- [Required work]: Repeat exactly the lines that run from the start of the records below to the line with "#### UAMS.getUsersByFaculty(faculty) ⇒", including both of those lines but not the pictures.

- [Exercise data]:
----

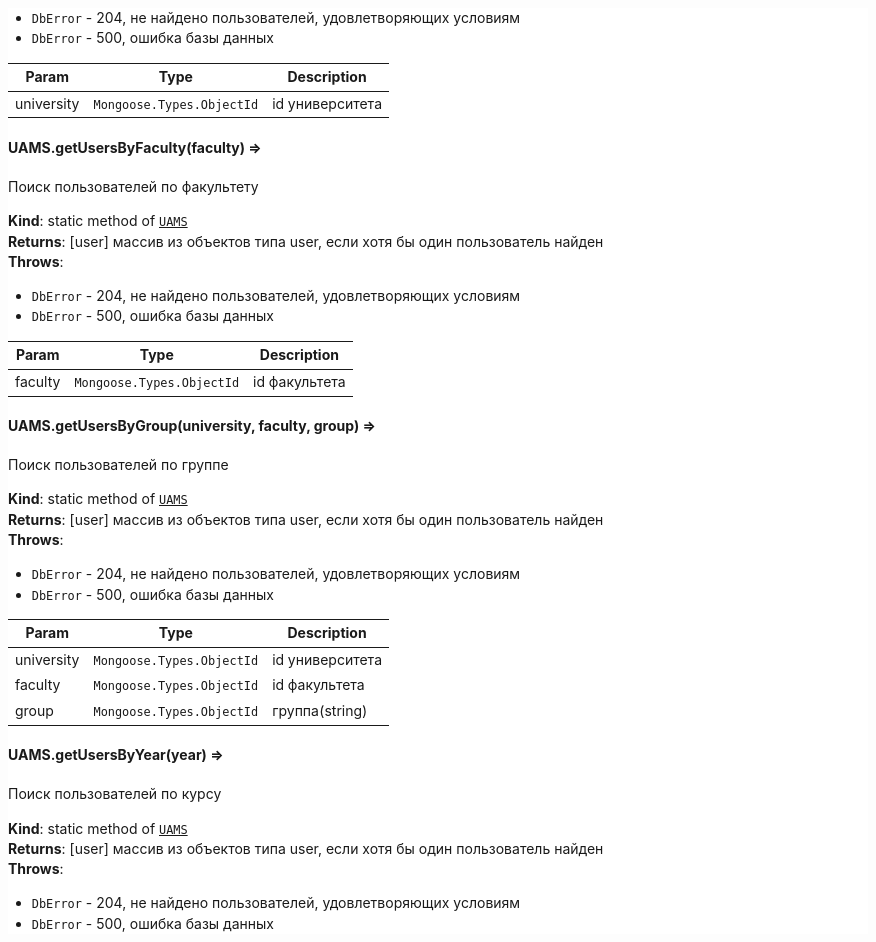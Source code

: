 - <code>DbError</code> - 204, не найдено пользователей, удовлетворяющих условиям
- <code>DbError</code> - 500, ошибка базы данных


| Param | Type | Description |
| --- | --- | --- |
| university | <code>Mongoose.Types.ObjectId</code> | id университета |

<a name="module_UAMS..UAMS.getUsersByFaculty"></a>

#### UAMS.getUsersByFaculty(faculty) ⇒
Поиск пользователей по факультету

**Kind**: static method of <code>[UAMS](#module_UAMS..UAMS)</code>  
**Returns**: [user] массив из объектов типа user, если хотя бы один пользователь найден  
**Throws**:

- <code>DbError</code> - 204, не найдено пользователей, удовлетворяющих условиям
- <code>DbError</code> - 500, ошибка базы данных


| Param | Type | Description |
| --- | --- | --- |
| faculty | <code>Mongoose.Types.ObjectId</code> | id факультета |

<a name="module_UAMS..UAMS.getUsersByGroup"></a>

#### UAMS.getUsersByGroup(university, faculty, group) ⇒
Поиск пользователей по группе

**Kind**: static method of <code>[UAMS](#module_UAMS..UAMS)</code>  
**Returns**: [user] массив из объектов типа user, если хотя бы один пользователь найден  
**Throws**:

- <code>DbError</code> - 204, не найдено пользователей, удовлетворяющих условиям
- <code>DbError</code> - 500, ошибка базы данных


| Param | Type | Description |
| --- | --- | --- |
| university | <code>Mongoose.Types.ObjectId</code> | id университета |
| faculty | <code>Mongoose.Types.ObjectId</code> | id факультета |
| group | <code>Mongoose.Types.ObjectId</code> | группа(string) |

<a name="module_UAMS..UAMS.getUsersByYear"></a>

#### UAMS.getUsersByYear(year) ⇒
Поиск пользователей по курсу

**Kind**: static method of <code>[UAMS](#module_UAMS..UAMS)</code>  
**Returns**: [user] массив из объектов типа user, если хотя бы один пользователь найден  
**Throws**:

- <code>DbError</code> - 204, не найдено пользователей, удовлетворяющих условиям
- <code>DbError</code> - 500, ошибка базы данных
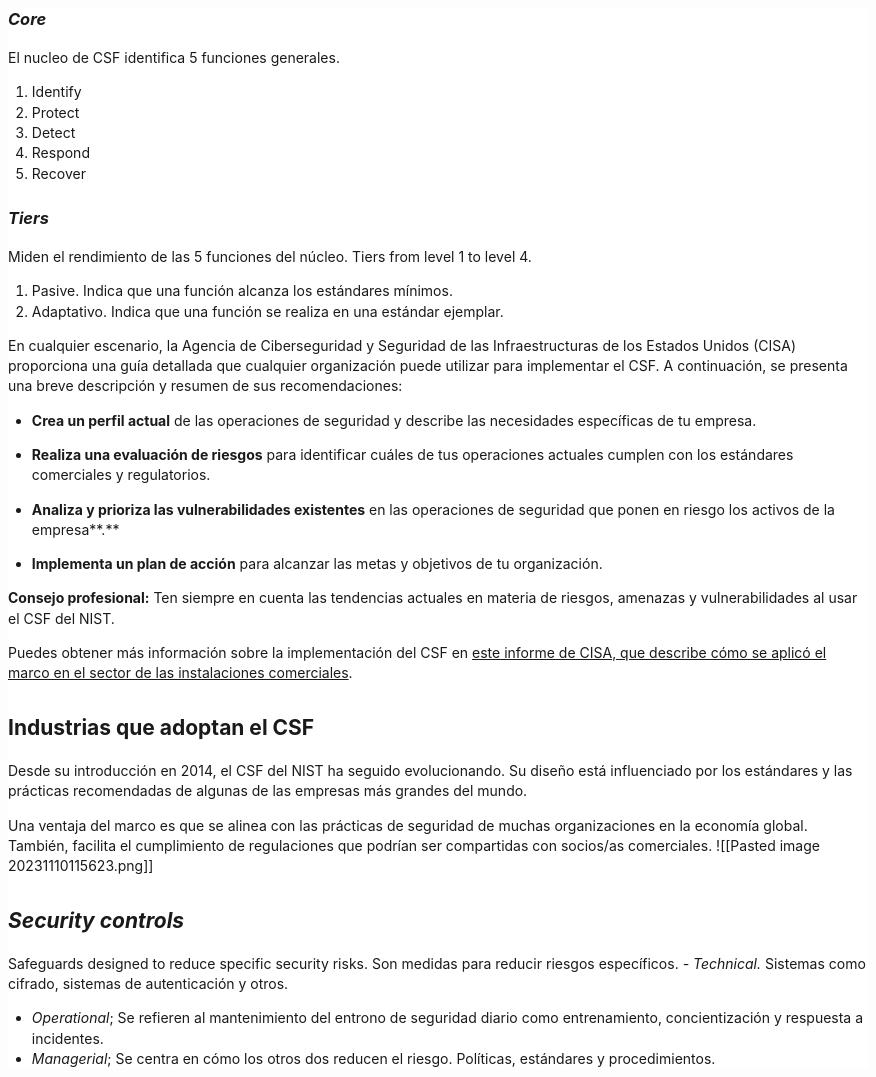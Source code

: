 ### *Core*
El nucleo de CSF identifica 5 funciones generales.

1. Identify
2. Protect
3. Detect
4. Respond
5. Recover
### *Tiers*
Miden el rendimiento de las 5 funciones del núcleo. Tiers from level 1 to level 4.
1. Pasive. Indica que una función alcanza los estándares mínimos.
4. Adaptativo. Indica que una función se realiza en una estándar ejemplar. 

En cualquier escenario, la Agencia de Ciberseguridad y Seguridad de las Infraestructuras de los Estados Unidos (CISA) proporciona una guía detallada que cualquier organización puede utilizar para implementar el CSF. A continuación, se presenta una breve descripción y resumen de sus recomendaciones:

- **Crea un perfil actual** de las operaciones de seguridad y describe las necesidades específicas de tu empresa.
    
- **Realiza una evaluación de riesgos** para identificar cuáles de tus operaciones actuales cumplen con los estándares comerciales y regulatorios.
    
- **Analiza y prioriza las vulnerabilidades existentes** en las operaciones de seguridad que ponen en riesgo los activos de la empresa**.**
    
- **Implementa un plan de acción** para alcanzar las metas y objetivos de tu organización.
    

**Consejo profesional:** Ten siempre en cuenta las tendencias actuales en materia de riesgos, amenazas y vulnerabilidades al usar el CSF del NIST. 

Puedes obtener más información sobre la implementación del CSF en [este informe de CISA, que describe cómo se aplicó el marco en el sector de las instalaciones comerciales](https://www.cisa.gov/sites/default/files/publications/Commercial_Facilities_Sector_Cybersecurity_Framework_Implementation_Guidance_FINAL_508.pdf).

## Industrias que adoptan el CSF

Desde su introducción en 2014, el CSF del NIST ha seguido evolucionando. Su diseño está influenciado por los estándares y las prácticas recomendadas de algunas de las empresas más grandes del mundo.

Una ventaja del marco es que se alinea con las prácticas de seguridad de muchas organizaciones en la economía global. También, facilita el cumplimiento de regulaciones que podrían ser compartidas con socios/as comerciales.
![[Pasted image 20231110115623.png]]

## *Security controls*
Safeguards designed to reduce specific security risks. Son medidas para reducir riesgos específicos.
 *- Technical.* Sistemas como cifrado, sistemas de autenticación y otros.
 - *Operational*; Se refieren al mantenimiento del entrono de seguridad diario como entrenamiento, concientización y respuesta a incidentes.
 - *Managerial*; Se centra en cómo los otros dos reducen el riesgo. Políticas, estándares y procedimientos.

----

- [Reply]:
Source code

: - <code>DbError</code> - 204, не найдено пользователей, удовлетворяющих условиям
- <code>DbError</code> - 500, ошибка базы данных


| Param | Type | Description |
| --- | --- | --- |
| university | <code>Mongoose.Types.ObjectId</code> | id университета |

<a name="module_UAMS..UAMS.getUsersByFaculty"></a>

#### UAMS.getUsersByFaculty(faculty) ⇒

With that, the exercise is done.